#### Requirement:
Give the data again exactly, stopping after the "#### [180楼盘断供 地产银行股暴跌" line.

[Saved entries]
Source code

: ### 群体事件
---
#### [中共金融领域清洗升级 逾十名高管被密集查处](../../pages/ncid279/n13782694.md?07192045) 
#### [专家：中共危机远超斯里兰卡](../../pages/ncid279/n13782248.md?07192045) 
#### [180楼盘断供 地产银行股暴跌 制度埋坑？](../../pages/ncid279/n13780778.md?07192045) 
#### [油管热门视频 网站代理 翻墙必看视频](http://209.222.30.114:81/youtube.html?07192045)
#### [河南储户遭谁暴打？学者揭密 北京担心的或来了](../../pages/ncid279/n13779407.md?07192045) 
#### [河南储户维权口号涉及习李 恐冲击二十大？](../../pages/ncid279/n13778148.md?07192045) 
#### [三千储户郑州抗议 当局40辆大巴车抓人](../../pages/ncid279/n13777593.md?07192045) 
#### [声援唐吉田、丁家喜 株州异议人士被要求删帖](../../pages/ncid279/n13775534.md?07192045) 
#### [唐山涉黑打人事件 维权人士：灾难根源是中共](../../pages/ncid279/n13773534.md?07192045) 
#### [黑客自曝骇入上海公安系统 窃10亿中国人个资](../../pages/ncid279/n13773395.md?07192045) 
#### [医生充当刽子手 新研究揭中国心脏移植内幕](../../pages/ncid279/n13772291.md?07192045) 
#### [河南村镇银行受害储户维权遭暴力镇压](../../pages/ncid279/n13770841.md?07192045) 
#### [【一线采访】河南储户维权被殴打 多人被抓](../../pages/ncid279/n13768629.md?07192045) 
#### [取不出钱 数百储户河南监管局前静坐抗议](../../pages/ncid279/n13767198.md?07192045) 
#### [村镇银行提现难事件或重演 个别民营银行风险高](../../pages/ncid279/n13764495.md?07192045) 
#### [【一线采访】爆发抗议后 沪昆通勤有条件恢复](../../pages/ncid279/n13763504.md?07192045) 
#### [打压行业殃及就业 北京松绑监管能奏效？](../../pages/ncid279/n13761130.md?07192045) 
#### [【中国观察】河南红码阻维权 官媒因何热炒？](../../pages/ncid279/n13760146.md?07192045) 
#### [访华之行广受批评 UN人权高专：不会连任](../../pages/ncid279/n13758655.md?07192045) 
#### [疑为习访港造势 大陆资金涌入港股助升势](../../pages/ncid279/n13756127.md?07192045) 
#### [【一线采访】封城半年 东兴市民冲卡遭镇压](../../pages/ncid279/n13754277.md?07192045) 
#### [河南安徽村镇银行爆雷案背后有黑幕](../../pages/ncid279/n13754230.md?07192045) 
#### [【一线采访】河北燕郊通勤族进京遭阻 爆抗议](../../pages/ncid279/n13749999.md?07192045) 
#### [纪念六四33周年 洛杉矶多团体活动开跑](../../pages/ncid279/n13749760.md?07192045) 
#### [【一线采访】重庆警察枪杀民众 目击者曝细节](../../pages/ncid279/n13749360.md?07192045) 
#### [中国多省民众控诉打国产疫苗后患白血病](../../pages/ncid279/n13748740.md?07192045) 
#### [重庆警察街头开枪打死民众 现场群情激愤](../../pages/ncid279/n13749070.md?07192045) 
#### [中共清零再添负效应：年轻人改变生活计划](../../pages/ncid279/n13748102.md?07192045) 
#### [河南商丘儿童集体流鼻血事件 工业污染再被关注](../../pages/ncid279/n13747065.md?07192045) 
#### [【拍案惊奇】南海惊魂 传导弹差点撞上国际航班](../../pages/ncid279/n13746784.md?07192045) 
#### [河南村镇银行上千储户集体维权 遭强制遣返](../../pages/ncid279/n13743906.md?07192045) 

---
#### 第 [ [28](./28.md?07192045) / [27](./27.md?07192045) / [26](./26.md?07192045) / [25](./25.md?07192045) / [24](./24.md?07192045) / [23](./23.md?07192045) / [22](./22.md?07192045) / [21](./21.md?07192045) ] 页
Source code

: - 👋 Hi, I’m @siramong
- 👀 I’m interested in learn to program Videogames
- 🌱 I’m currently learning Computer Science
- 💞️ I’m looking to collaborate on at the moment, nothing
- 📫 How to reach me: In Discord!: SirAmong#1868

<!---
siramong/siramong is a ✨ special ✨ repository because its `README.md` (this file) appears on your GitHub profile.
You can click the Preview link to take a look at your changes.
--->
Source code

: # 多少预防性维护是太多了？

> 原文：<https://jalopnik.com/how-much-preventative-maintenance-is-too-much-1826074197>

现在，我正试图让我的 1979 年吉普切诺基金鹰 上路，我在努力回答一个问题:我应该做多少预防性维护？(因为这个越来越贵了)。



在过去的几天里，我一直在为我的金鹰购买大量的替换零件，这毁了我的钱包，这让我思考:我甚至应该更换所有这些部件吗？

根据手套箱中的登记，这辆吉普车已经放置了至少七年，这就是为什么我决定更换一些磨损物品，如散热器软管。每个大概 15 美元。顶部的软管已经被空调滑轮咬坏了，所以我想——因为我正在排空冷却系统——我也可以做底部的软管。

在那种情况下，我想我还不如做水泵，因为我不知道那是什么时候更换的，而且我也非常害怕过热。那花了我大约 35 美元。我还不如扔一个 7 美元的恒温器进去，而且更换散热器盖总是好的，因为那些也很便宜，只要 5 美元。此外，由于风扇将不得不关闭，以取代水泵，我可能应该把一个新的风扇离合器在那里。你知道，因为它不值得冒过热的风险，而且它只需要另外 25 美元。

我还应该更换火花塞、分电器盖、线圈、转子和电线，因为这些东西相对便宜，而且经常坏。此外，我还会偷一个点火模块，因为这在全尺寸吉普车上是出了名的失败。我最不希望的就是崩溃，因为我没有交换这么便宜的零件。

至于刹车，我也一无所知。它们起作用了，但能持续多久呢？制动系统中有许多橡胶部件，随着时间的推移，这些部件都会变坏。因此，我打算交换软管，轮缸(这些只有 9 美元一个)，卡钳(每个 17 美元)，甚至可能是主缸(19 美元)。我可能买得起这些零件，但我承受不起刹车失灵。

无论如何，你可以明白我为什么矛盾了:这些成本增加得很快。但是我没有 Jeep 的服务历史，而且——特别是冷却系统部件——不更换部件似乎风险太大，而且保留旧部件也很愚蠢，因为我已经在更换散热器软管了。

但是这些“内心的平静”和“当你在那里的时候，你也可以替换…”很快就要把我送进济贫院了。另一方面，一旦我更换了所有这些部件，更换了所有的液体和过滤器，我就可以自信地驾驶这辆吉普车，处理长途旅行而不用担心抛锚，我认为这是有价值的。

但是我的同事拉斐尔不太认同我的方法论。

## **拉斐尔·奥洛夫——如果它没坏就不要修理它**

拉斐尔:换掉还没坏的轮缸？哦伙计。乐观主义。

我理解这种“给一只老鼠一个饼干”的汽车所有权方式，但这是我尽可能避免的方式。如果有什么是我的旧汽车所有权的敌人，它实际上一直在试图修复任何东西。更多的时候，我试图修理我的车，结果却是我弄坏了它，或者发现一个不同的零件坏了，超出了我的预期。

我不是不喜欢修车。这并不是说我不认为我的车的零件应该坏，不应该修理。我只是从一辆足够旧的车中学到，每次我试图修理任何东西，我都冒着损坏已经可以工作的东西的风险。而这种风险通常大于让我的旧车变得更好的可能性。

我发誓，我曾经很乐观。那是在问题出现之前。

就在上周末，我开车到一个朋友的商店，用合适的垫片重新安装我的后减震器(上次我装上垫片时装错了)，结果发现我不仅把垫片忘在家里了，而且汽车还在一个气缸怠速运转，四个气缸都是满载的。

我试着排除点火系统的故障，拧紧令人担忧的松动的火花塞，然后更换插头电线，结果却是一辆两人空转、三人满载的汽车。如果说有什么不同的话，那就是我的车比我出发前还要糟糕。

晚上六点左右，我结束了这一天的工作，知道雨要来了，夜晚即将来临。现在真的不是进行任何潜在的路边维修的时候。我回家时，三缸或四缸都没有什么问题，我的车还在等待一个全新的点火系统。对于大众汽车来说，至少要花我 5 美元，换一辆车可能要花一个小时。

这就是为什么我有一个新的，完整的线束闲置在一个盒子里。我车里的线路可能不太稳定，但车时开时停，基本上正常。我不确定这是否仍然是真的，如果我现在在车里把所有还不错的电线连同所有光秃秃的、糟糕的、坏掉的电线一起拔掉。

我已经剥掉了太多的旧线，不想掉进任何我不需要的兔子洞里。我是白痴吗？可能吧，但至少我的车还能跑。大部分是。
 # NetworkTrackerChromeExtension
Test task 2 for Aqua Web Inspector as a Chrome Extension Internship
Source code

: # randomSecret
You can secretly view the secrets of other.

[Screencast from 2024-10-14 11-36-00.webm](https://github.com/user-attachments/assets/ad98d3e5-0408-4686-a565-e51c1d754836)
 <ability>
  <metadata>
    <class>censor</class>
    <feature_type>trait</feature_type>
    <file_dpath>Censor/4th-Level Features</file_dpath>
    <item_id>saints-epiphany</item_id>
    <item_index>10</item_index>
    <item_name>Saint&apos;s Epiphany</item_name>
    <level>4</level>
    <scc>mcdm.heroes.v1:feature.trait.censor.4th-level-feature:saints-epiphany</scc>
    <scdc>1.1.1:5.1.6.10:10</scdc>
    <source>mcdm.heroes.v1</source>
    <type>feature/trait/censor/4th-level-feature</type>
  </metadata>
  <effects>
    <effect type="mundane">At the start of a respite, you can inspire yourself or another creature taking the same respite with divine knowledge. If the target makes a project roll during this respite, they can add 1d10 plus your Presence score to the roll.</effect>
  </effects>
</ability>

#### Expected output:
Source code

: ### 群体事件
---
#### [中共金融领域清洗升级 逾十名高管被密集查处](../../pages/ncid279/n13782694.md?07192045) 
#### [专家：中共危机远超斯里兰卡](../../pages/ncid279/n13782248.md?07192045) 
#### [180楼盘断供 地产银行股暴跌 制度埋坑？](../../pages/ncid279/n13780778.md?07192045) 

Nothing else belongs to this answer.